Non voglio, non posso,
giudicare se questo ragionamento sia solo un’impressione data dal gap evidente
di disoccupazione e benessere tra regioni del Nord e del Sud (non è un caso che
regioni come il Veneto o il Piemonte siano rappresentate da esponenti della
Lega, che combattono per un federalismo delle regioni d’Italia), o siano
trasposizioni della concretezza di tutti i giorni: in fondo è vero che il
settore secondario, sul quale si basa l’economia del nord, sia economicamente
più produttivo del settore primario, sul quale si basa l’economia del sud.
In questo articoletto,
non voglio assolutamente affrontare la questione, non ne ho forse le
competenze; queste considerazioni personali mi son servite da preambolo a
quanto sto per raccontare. Strascicando la premessa ancora per un po’, mi
chiedo se oltre un secolo fa, la differenza tra nord e sud si sentisse come
oggi, e quanto. Siamo stati tutti educati alla visione del contadino del sud
che arriva a Milano e fa fortuna; ci hanno insegnato da sempre che le migrazioni
non sono solo state estere ma anche interne, e solitamente dal nord al sud.

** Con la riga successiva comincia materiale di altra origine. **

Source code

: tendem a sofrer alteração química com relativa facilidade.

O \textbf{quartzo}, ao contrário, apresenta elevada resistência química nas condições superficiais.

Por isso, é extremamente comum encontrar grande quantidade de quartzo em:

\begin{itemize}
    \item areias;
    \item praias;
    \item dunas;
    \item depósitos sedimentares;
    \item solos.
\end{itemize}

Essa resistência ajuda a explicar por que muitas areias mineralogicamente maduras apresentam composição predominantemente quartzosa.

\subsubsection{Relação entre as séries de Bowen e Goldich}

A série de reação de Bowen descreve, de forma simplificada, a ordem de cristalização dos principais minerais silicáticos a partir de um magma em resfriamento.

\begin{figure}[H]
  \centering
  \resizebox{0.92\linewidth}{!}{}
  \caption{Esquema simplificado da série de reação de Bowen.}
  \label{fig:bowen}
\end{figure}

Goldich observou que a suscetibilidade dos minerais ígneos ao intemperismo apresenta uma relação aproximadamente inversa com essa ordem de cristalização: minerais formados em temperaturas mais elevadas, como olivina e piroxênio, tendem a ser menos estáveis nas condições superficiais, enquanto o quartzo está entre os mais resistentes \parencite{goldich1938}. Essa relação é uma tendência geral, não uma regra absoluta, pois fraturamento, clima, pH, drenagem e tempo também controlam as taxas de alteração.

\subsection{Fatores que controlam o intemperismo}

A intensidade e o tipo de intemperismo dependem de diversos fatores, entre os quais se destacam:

Ancora oggi in film del calibro di Benvenuti al Sud, si racconta una realtà a
senso unico.
Sul piano culturale,
artistico e museale, senza dubbio le istituzioni nate nel nord alla fine
dell’Ottocento, hanno da sempre risentito di influssi benevoli alla loro
crescita, a discapito di quelli del sud, spesso lasciati in balia di se stessi
e dei briganti. Cristo si è fermato ad Eboli, raccontava Carlo Levi. Forse
Cristo si era fermato anche un po’ più su. A Roma probabilmente.
Infatti gettando uno
sguardo di insieme al carteggio tra i diversi direttori dei musei e l’organo
centrale del Ministero della Pubblica Istruzione, mi è parso evidente l’aspetto
dicotomico volto ad elogiare i musei del nord, ben gestiti e spesso riordinati
(i riordinamenti ai musei di Firenze, Bergamo, Roma, Ravenna, ad opera di
Corrado Ricci, valente storico dell’arte, primo sovrintendente d’Italia e
direttore generale delle Antichità e Belle Arti, sono cosa nota), ed ad
additare quelli del sud, lasciati in balia di loro stessi, tra custodi corrotti
ed incapaci di ottemperare una politica volta alla salvaguardia e furti di
oggetti d’arte dalle teche delle sale.
Polidoro da Caravaggio, Adorazione dei Pastori, 1543, olio su tavola, Museo Regionale, Messina |
Il
caso del Museo Regionale di Messina (ex civico, ex nazionale), è forse il caso più emblematico di tutto
questo discorso.
Questo
museo, nato nel 1806 in qualità di museo civico, era stato sito sino
prima presso l’Archivio degli Atti Notarili, poi
in locali predisposti dall’Università Regia di Messina.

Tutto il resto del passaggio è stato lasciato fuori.